Taking Care of No. 1

| April 07, 2005

Assaults can happen anytime, anywhere – even in broad daylight. Your best protection is constant situational awareness.

It’s dangerous out there. Risks to drivers’ personal safety are numerous, but they’re not always obvious. Just look at the Bureau of Labor Statistics’ fatality census for 2000. It concluded that truck driving was the most hazardous occupation in the United States that year.

While fatal crashes remain the leading killer of truck drivers, statistics indicate there is more to being safe than just driving safely. According to the National Institute of Occupational Safety and Health, 929 drivers died from assaults or other violent crimes in 2000. Two percent of driver fatalities were officially ruled as homicides.

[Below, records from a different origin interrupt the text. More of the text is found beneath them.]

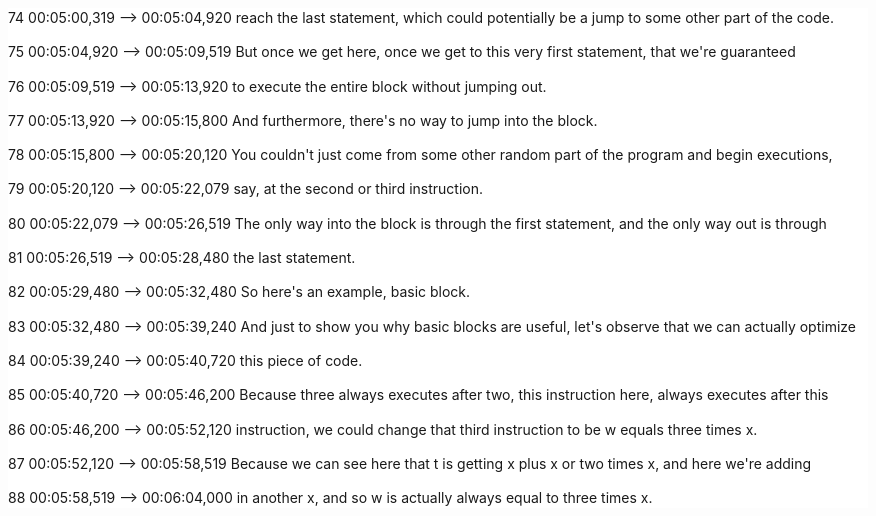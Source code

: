 74
00:05:00,319 --> 00:05:04,920
reach the last statement, which could potentially be a jump to some other part of the code.

75
00:05:04,920 --> 00:05:09,519
But once we get here, once we get to this very first statement, that we're guaranteed

76
00:05:09,519 --> 00:05:13,920
to execute the entire block without jumping out.

77
00:05:13,920 --> 00:05:15,800
And furthermore, there's no way to jump into the block.

78
00:05:15,800 --> 00:05:20,120
You couldn't just come from some other random part of the program and begin executions,

79
00:05:20,120 --> 00:05:22,079
say, at the second or third instruction.

80
00:05:22,079 --> 00:05:26,519
The only way into the block is through the first statement, and the only way out is through

81
00:05:26,519 --> 00:05:28,480
the last statement.

82
00:05:29,480 --> 00:05:32,480
So here's an example, basic block.

83
00:05:32,480 --> 00:05:39,240
And just to show you why basic blocks are useful, let's observe that we can actually optimize

84
00:05:39,240 --> 00:05:40,720
this piece of code.

85
00:05:40,720 --> 00:05:46,200
Because three always executes after two, this instruction here, always executes after this

86
00:05:46,200 --> 00:05:52,120
instruction, we could change that third instruction to be w equals three times x.

87
00:05:52,120 --> 00:05:58,519
Because we can see here that t is getting x plus x or two times x, and here we're adding

88
00:05:58,519 --> 00:06:04,000
in another x, and so w is actually always equal to three times x.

More than most workers, the driver works in a variety of environments. And just as the driver adjusts his awareness when the driving environment changes, he will be safer when he learns to assess all work situations, inside the truck and out, and adjust his behavior accordingly.

Where to Park
Deciding where to park is one of the most important decisions a driver can make concerning his personal safety. It’s also a decision best made ahead of time, if possible.

The best place to shut down is a reputable truckstop that emphasizes security for it drivers. Lisa Mullings, vice president of public affairs and counsel for NATSO, a national trade association representing the truckstop and travel plaza industry says, “Our organization encourages members to provide security for its customers.”

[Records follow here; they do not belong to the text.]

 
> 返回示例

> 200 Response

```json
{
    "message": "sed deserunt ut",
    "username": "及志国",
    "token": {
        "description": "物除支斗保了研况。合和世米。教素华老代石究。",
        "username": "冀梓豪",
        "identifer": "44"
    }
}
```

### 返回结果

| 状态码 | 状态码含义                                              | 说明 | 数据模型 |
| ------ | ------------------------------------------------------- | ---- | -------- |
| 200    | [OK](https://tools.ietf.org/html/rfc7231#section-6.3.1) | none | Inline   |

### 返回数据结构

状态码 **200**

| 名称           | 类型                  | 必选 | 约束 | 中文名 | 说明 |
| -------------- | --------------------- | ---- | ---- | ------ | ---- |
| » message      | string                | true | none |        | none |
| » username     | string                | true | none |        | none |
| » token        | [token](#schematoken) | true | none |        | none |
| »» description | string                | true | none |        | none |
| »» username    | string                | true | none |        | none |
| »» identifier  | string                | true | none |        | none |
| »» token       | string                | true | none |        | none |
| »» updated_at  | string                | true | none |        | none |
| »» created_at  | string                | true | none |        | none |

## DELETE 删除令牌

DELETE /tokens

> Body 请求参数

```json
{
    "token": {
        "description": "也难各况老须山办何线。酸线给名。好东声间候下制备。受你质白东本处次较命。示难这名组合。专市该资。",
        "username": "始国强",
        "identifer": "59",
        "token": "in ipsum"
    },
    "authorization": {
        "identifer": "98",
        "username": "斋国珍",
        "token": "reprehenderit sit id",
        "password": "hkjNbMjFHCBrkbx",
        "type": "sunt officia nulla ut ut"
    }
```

Still, no matter how safe an area appears to be, you need to take precautions. Many criminals are creatures of opportunity who need little time to make you their next victim.

While parking at some truckstops is at a premium during the day’s waning hours, make the effort to try and find a parking spot that is well lit and as close as possible to the facility.

But no matter where, or when, you park, caution remains paramount. When returning to your truck, Peter Malvey, director of operations for Personal Protective Services, a tactical security firm, suggests approaching the truck from the passenger side and using a flashlight to check the interior from there.

A rest area may be your best alternative if you are not near a truckstop with available parking. But any rest area, isolated or not, can be hazardous at any time. While you may feel safe locked in your cab, your safety can be compromised, especially when you climb in or out of the cab or when you’re doing a pretrip.

Malvey suggests, “Always park with your cab toward the light. Never pull down into a spot whether you’re in a rest area or a truckstop.” Don Breeden, an Elite Fleet driver for PGT in Monaca, Pa., says, “It’s even dangerous to keep your vents open. People spray ether through the vents to knock a driver unconscious while he’s sleeping and rob him.”

A last parking resort is often the roadside stop. But sleeping on entrance ramps provides heightened possibilities for crime, not to mention tickets and traffic incidents.